#### INFORMATION SHOWN ####

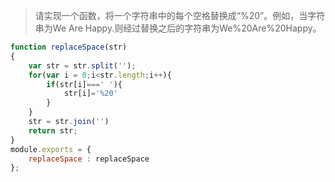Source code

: >请实现一个函数，将一个字符串中的每个空格替换成“%20”。例如，当字符串为We Are Happy.则经过替换之后的字符串为We%20Are%20Happy。
```javascript
function replaceSpace(str)
{
    var str = str.split('');
    for(var i = 0;i<str.length;i++){
        if(str[i]===' '){
            str[i]='%20'
        }
    }
    str = str.join('')
    return str;
}
module.exports = {
    replaceSpace : replaceSpace
};
```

####

YOUR OBJECTIVE
Copy out each record word for word and omit any pictures.

ANSWER TO THIS PROBLEM
Source code

: >请实现一个函数，将一个字符串中的每个空格替换成“%20”。例如，当字符串为We Are Happy.则经过替换之后的字符串为We%20Are%20Happy。
```javascript
function replaceSpace(str)
{
    var str = str.split('');
    for(var i = 0;i<str.length;i++){
        if(str[i]===' '){
            str[i]='%20'
        }
    }
    str = str.join('')
    return str;
}
module.exports = {
    replaceSpace : replaceSpace
};
```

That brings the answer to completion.